Oil & Gas Science and Technology (Sep 2014)
Validation of a Liquid Chromatography Tandem Mass Spectrometry Method for Targeted Degradation Compounds of Ethanolamine Used in CO2 Capture: Application to Real Samples
Abstract
In the field of greenhouse gas emission, a promising approach consists in CO2 storage and capture. However most of the processes are based on amine solutions which are likely to degrade and produce potentially harmful compounds. So there is a need for analytical methods to identify and quantify these products. Monoethanolamine was used as a model compound for the amines used for CO2 capture.

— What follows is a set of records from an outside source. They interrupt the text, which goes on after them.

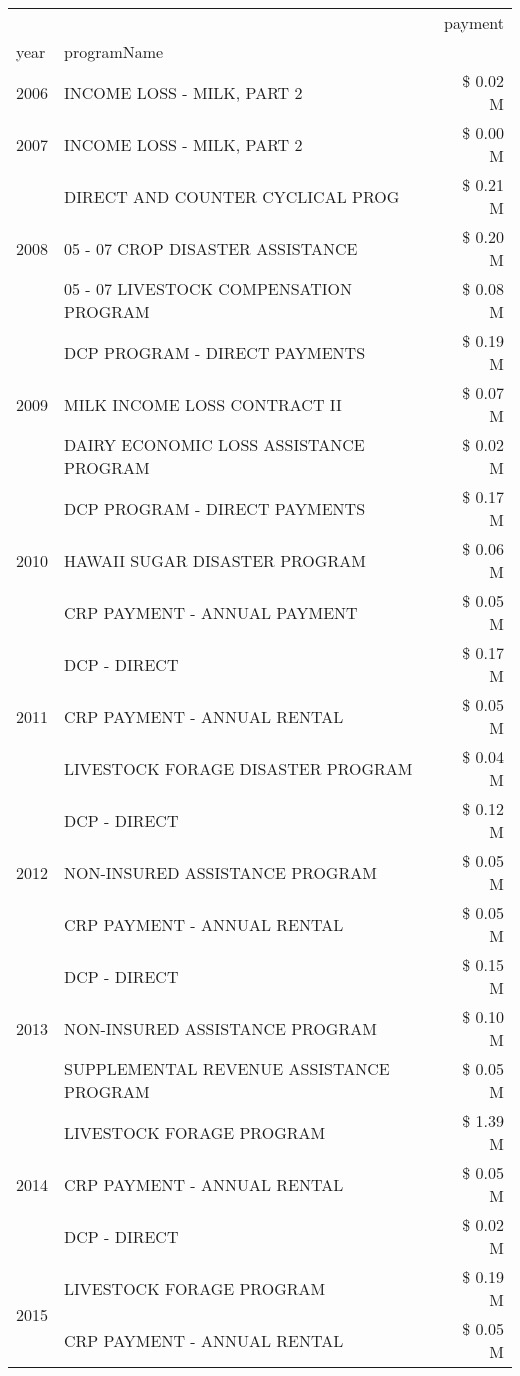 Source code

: \begin{tabular}{llr}
\toprule
 &  & payment \\
year & programName &  \\
\midrule
2006 & INCOME LOSS - MILK, PART 2 & \$ 0.02 M \\
\cline{1-3}
2007 & INCOME LOSS - MILK, PART 2 & \$ 0.00 M \\
\cline{1-3}
\multirow[t]{3}{*}{2008} & DIRECT AND COUNTER CYCLICAL PROG & \$ 0.21 M \\
 & 05 - 07 CROP DISASTER ASSISTANCE & \$ 0.20 M \\
 & 05 - 07 LIVESTOCK COMPENSATION PROGRAM & \$ 0.08 M \\
\cline{1-3}
\multirow[t]{3}{*}{2009} & DCP PROGRAM - DIRECT PAYMENTS & \$ 0.19 M \\
 & MILK INCOME LOSS CONTRACT II & \$ 0.07 M \\
 & DAIRY ECONOMIC LOSS ASSISTANCE PROGRAM & \$ 0.02 M \\
\cline{1-3}
\multirow[t]{3}{*}{2010} & DCP PROGRAM - DIRECT PAYMENTS & \$ 0.17 M \\
 & HAWAII SUGAR DISASTER PROGRAM & \$ 0.06 M \\
 & CRP PAYMENT - ANNUAL PAYMENT & \$ 0.05 M \\
\cline{1-3}
\multirow[t]{3}{*}{2011} & DCP - DIRECT & \$ 0.17 M \\
 & CRP PAYMENT - ANNUAL RENTAL & \$ 0.05 M \\
 & LIVESTOCK FORAGE DISASTER PROGRAM & \$ 0.04 M \\
\cline{1-3}
\multirow[t]{3}{*}{2012} & DCP - DIRECT & \$ 0.12 M \\
 & NON-INSURED ASSISTANCE PROGRAM & \$ 0.05 M \\
 & CRP PAYMENT - ANNUAL RENTAL & \$ 0.05 M \\
\cline{1-3}
\multirow[t]{3}{*}{2013} & DCP - DIRECT & \$ 0.15 M \\
 & NON-INSURED ASSISTANCE PROGRAM & \$ 0.10 M \\
 & SUPPLEMENTAL REVENUE ASSISTANCE PROGRAM & \$ 0.05 M \\
\cline{1-3}
\multirow[t]{3}{*}{2014} & LIVESTOCK FORAGE PROGRAM & \$ 1.39 M \\
 & CRP PAYMENT - ANNUAL RENTAL & \$ 0.05 M \\
 & DCP - DIRECT & \$ 0.02 M \\
\cline{1-3}
\multirow[t]{3}{*}{2015} & LIVESTOCK FORAGE PROGRAM & \$ 0.19 M \\
 & CRP PAYMENT - ANNUAL RENTAL & \$ 0.05 M \\

\end{tabular}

A liquid chromatography tandem mass spectrometry method was developed and validated for the quantification of six products of degradation of monoethanolamine (Glycine, N-(2-hydroxyethyl)glycine, N-glycylglycine, bicine, N,N′-bis-(2-hydroxyethyl) urea (BHE Urea), and diethanolamine) that were systematically detected with a LC-MS Scan method in real samples from CO2 capture and storage processes. The main difficulty of this study and its originality ly in the strategy developed to overcome the complexity of the matrix which is a mix of water and amine (70/30): the combined use of deuterated internal standards and a recent chemiometric approach to validate the method, i.e. the accuracy profile. For five compounds it was possible to validate the method with acceptance limits of 20%. This method was then successfully applied to real samples from pilot plant and lab-scale experiments.